• **Exercise description**: Could you work out the number of lines in the listing that include the word "passed" and reply with that figure alone?

• **Information provided**:
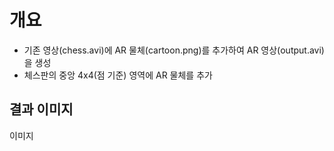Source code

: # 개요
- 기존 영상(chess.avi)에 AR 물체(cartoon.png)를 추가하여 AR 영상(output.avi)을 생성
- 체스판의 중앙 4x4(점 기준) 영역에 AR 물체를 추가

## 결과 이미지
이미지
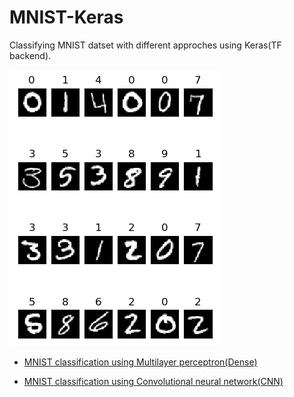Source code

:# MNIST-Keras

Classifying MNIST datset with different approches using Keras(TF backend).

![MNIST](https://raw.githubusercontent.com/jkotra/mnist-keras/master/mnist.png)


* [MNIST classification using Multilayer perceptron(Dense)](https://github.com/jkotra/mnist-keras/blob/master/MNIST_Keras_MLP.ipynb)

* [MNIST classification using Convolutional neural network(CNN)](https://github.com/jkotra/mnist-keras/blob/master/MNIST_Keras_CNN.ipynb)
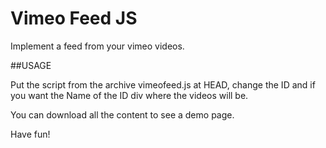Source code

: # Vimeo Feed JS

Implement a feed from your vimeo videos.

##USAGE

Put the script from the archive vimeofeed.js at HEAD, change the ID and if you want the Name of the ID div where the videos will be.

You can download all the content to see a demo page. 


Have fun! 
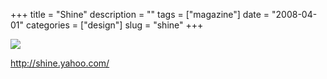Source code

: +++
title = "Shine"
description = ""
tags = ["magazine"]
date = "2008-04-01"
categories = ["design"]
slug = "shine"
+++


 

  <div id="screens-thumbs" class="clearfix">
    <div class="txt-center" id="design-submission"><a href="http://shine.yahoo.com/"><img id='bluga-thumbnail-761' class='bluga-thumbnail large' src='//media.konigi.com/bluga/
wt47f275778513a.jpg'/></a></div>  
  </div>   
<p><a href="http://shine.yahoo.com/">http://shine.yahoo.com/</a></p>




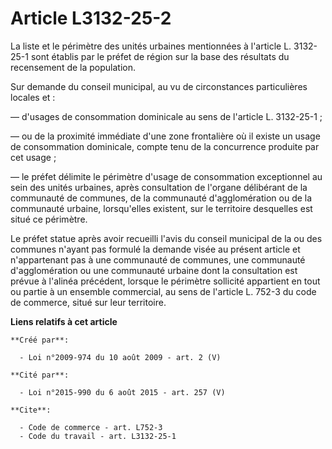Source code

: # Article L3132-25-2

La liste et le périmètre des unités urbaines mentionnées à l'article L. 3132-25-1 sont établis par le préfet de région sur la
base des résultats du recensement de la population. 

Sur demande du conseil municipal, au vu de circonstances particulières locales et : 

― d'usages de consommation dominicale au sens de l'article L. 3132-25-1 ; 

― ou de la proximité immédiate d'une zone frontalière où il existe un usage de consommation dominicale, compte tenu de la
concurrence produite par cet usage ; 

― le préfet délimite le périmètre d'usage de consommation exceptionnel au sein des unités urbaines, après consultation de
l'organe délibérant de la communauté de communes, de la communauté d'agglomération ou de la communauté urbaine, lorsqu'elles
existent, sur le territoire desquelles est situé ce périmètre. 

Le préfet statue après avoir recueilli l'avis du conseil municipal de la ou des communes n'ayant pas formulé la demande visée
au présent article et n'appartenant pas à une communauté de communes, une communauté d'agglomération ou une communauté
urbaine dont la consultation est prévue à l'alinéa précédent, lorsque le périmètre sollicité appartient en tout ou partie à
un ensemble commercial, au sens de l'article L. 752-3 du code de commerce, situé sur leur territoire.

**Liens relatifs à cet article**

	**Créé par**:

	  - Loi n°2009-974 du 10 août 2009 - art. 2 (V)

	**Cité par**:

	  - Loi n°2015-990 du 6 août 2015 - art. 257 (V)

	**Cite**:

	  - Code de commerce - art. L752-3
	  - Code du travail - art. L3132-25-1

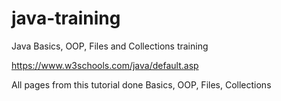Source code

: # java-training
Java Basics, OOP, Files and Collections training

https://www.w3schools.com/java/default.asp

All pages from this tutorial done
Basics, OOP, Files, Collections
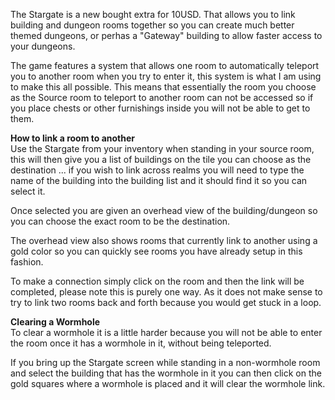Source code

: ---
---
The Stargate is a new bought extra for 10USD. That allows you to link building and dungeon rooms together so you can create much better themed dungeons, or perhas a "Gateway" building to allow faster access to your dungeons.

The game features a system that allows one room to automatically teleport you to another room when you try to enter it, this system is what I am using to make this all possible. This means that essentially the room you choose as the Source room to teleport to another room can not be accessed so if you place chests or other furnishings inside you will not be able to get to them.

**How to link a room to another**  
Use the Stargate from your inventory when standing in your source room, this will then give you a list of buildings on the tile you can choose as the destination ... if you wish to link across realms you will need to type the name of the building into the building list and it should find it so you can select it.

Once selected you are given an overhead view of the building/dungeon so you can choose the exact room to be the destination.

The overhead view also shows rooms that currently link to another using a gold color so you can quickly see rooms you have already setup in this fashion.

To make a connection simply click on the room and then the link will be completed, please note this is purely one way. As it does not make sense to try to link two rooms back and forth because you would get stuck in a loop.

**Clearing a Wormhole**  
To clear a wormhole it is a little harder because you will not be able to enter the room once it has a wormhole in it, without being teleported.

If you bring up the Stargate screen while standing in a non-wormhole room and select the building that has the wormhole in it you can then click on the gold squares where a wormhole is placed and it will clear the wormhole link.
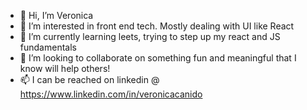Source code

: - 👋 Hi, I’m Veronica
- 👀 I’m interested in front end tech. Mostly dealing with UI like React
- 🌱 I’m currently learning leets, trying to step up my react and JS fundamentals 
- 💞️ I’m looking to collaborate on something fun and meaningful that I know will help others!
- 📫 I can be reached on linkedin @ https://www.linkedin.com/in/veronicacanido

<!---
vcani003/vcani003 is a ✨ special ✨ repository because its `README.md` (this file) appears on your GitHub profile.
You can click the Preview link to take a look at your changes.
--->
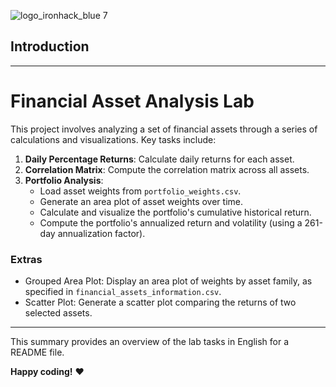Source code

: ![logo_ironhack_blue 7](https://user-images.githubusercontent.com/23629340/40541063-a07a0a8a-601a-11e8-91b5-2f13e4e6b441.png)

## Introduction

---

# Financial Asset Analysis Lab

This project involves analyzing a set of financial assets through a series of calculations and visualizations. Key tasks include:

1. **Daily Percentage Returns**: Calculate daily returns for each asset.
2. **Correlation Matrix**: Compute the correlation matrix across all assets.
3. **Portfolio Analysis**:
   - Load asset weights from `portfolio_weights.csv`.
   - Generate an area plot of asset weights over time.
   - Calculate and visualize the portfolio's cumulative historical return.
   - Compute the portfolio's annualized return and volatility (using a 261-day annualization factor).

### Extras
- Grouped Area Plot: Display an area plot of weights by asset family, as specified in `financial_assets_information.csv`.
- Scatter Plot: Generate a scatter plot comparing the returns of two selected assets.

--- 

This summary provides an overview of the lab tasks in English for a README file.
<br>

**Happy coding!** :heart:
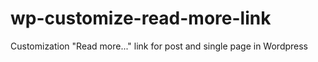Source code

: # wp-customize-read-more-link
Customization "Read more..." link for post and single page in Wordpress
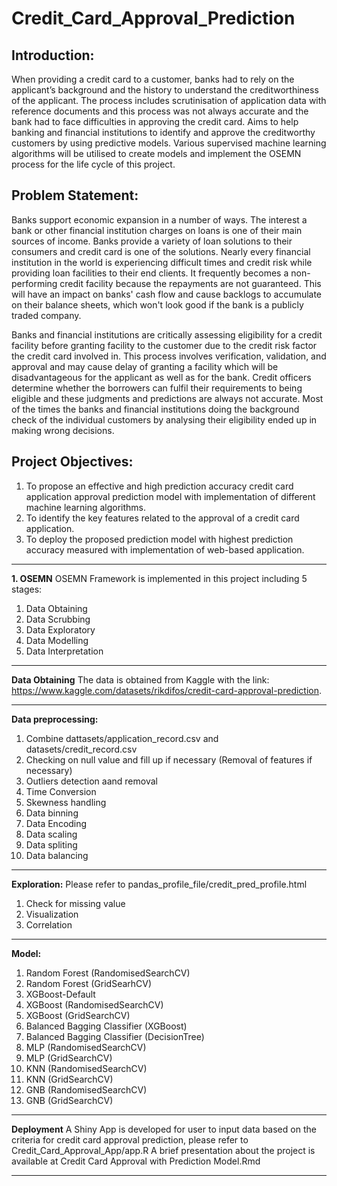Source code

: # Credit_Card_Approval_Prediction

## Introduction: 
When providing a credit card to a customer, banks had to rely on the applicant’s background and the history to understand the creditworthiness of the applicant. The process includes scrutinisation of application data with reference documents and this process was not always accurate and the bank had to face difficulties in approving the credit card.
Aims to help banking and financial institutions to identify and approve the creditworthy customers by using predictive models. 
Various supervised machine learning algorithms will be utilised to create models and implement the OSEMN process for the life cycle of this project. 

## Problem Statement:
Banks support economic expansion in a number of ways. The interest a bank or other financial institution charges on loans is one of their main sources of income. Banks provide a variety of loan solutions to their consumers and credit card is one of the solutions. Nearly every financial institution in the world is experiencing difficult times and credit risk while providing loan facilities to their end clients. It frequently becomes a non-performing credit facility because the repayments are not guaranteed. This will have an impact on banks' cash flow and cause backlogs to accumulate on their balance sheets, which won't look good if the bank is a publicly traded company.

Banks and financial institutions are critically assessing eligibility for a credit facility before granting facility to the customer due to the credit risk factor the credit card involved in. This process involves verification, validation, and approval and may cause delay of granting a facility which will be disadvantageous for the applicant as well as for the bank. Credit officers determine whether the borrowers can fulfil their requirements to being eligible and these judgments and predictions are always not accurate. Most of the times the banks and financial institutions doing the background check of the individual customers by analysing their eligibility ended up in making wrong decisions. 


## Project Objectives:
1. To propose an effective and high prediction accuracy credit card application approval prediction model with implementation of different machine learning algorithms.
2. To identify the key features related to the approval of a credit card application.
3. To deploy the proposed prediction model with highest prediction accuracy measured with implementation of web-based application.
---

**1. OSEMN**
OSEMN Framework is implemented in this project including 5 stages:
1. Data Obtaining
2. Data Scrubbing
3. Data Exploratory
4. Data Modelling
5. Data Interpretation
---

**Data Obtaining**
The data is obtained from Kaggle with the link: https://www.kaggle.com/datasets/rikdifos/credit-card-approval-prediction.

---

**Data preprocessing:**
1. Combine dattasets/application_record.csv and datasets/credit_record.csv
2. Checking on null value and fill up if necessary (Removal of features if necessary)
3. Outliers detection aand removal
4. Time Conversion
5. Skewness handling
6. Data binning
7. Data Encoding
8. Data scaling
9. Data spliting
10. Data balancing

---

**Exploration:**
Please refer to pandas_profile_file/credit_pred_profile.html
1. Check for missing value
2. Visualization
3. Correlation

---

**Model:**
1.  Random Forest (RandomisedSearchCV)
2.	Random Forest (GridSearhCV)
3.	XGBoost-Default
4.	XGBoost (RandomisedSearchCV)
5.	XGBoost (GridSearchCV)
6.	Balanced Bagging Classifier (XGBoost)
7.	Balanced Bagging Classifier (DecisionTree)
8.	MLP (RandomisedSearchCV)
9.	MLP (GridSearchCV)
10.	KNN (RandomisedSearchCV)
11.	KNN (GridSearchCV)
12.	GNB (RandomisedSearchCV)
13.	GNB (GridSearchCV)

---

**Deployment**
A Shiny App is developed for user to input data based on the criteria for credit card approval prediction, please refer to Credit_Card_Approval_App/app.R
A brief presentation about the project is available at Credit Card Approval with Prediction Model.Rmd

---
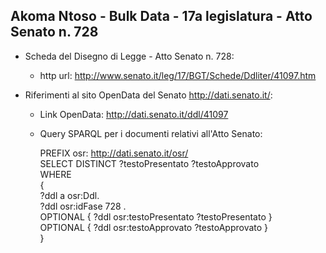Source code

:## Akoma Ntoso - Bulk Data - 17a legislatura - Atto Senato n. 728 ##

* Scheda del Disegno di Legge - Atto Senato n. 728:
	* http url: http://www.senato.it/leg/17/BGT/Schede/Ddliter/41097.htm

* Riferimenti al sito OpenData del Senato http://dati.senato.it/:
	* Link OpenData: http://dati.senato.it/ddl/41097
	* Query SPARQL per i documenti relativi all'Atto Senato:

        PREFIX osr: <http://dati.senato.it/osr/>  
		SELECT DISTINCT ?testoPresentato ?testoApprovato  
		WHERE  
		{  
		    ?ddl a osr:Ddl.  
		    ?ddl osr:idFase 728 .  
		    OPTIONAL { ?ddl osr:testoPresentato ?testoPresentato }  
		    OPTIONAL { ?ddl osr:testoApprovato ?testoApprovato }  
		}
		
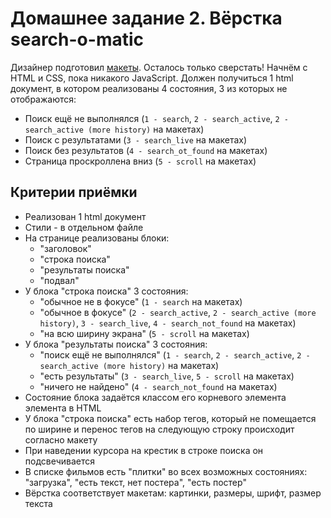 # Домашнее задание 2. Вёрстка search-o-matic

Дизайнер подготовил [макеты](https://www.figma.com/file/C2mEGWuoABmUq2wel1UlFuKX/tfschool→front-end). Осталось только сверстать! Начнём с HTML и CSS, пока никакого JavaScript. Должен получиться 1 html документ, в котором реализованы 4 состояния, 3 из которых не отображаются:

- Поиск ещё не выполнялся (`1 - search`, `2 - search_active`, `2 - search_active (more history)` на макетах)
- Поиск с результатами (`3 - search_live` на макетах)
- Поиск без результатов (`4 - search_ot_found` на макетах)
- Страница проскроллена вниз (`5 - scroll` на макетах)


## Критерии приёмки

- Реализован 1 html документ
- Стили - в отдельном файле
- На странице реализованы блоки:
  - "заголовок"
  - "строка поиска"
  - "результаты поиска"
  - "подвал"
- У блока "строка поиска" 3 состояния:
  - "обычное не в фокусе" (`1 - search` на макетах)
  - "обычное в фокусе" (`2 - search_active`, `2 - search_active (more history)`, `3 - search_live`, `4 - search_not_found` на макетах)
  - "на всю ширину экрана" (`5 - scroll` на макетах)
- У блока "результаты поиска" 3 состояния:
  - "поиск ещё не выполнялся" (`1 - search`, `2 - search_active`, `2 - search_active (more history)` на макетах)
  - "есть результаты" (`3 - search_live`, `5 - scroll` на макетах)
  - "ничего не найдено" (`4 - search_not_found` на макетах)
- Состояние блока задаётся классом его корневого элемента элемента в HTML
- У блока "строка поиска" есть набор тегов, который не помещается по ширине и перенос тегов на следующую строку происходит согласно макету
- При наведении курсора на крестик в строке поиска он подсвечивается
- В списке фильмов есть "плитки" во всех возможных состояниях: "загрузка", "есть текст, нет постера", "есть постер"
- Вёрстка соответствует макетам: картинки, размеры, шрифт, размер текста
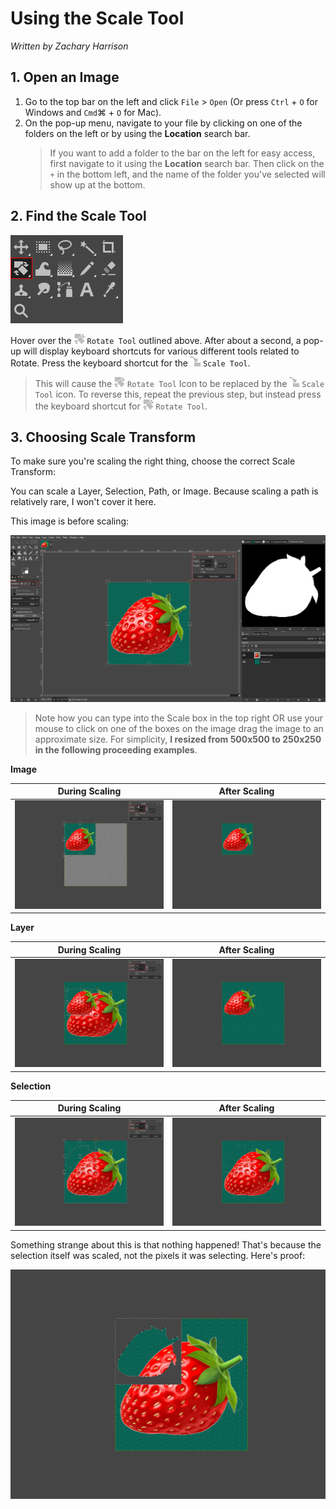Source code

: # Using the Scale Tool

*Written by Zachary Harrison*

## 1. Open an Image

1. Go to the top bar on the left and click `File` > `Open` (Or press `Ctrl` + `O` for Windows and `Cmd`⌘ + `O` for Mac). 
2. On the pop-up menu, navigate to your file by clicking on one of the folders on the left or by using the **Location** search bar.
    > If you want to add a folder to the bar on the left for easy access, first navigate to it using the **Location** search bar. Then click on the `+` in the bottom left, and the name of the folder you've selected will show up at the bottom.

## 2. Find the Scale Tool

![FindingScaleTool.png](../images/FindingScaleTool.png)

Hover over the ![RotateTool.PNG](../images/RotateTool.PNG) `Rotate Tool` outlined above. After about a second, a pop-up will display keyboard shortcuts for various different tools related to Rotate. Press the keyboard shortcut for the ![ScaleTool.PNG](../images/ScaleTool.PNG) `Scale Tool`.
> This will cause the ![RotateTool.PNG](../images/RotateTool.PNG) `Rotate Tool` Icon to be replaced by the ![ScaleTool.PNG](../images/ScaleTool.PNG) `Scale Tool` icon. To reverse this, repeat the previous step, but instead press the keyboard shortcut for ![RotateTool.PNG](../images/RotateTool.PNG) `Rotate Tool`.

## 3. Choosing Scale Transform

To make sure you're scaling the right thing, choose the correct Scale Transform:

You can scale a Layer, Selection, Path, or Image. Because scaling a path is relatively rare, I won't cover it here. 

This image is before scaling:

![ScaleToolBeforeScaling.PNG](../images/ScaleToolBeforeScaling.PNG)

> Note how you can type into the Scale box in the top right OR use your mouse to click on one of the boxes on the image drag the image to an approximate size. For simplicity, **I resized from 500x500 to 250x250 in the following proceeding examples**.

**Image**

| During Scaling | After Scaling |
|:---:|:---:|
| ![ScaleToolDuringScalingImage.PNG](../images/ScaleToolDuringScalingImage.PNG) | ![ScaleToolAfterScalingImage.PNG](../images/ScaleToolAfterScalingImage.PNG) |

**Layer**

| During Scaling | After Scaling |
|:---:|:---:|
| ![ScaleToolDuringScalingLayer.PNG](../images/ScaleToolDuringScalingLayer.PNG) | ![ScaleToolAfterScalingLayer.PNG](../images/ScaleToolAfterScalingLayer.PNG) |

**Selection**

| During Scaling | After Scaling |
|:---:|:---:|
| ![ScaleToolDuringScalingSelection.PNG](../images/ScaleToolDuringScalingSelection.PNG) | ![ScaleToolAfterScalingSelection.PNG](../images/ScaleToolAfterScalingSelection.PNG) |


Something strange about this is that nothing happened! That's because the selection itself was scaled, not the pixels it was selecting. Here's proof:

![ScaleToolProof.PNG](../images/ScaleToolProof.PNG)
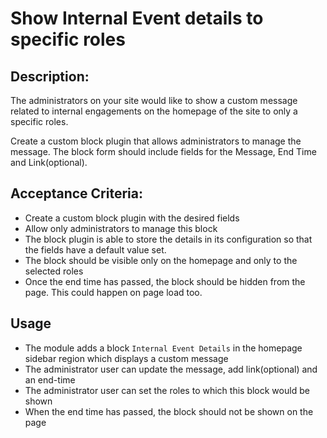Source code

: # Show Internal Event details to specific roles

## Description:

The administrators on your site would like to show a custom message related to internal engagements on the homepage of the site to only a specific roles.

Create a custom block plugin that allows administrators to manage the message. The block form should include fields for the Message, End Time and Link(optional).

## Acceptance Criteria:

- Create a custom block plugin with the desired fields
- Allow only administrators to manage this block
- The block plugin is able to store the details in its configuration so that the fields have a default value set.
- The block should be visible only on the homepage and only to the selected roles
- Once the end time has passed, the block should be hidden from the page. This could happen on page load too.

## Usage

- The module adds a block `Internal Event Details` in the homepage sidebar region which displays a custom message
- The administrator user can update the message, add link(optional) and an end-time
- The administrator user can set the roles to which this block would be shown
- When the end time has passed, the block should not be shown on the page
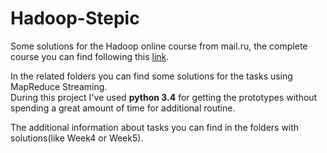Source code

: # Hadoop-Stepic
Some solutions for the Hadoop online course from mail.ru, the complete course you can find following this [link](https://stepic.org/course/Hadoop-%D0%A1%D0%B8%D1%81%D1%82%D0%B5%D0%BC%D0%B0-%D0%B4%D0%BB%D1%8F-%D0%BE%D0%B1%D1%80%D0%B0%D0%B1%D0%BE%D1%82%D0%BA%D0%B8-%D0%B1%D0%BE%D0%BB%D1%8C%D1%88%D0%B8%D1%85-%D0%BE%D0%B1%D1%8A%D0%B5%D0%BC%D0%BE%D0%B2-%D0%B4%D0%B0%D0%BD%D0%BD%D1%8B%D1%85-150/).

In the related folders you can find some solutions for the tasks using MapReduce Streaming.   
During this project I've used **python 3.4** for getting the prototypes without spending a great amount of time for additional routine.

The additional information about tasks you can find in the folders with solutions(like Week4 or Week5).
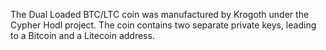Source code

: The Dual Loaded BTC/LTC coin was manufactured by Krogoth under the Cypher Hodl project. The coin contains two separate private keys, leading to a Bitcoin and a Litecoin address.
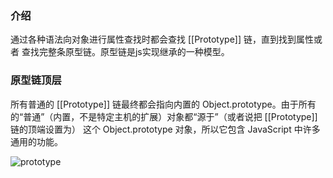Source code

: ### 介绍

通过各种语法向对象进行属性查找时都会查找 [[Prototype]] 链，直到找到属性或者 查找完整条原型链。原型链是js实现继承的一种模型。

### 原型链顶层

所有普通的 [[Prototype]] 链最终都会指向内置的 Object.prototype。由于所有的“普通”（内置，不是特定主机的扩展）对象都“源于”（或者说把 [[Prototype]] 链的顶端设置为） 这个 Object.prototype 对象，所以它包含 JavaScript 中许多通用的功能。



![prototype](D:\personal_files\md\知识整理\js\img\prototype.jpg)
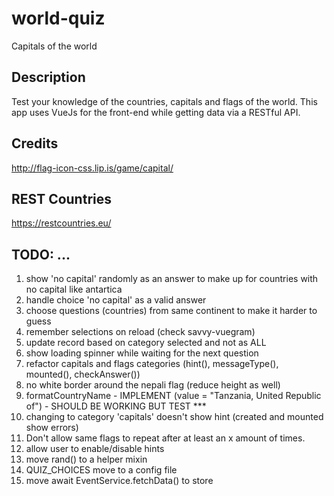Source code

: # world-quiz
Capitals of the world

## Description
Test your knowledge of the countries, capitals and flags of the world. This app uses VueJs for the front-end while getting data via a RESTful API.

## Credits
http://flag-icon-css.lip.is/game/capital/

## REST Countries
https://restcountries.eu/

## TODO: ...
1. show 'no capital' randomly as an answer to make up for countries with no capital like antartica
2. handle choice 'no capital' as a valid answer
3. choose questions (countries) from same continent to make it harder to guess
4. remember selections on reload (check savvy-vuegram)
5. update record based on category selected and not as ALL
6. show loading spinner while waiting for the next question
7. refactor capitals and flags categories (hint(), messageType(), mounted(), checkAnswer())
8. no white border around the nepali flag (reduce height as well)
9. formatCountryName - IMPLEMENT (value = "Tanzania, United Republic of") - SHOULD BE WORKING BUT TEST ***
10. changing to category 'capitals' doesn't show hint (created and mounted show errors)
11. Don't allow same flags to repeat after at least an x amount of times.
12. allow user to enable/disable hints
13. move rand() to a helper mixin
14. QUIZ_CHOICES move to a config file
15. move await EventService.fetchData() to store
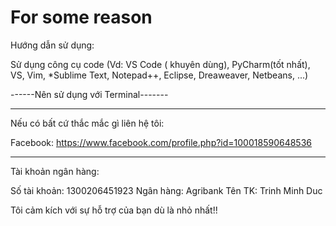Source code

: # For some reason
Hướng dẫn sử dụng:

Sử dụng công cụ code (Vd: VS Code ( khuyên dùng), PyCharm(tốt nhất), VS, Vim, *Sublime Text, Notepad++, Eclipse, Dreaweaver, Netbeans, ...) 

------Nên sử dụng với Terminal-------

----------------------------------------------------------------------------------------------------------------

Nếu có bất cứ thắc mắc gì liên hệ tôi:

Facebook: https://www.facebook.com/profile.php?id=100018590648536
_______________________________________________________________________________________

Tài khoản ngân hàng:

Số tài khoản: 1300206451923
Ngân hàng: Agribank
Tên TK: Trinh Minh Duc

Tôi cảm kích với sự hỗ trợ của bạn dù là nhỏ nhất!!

• **Exercise solution**: 2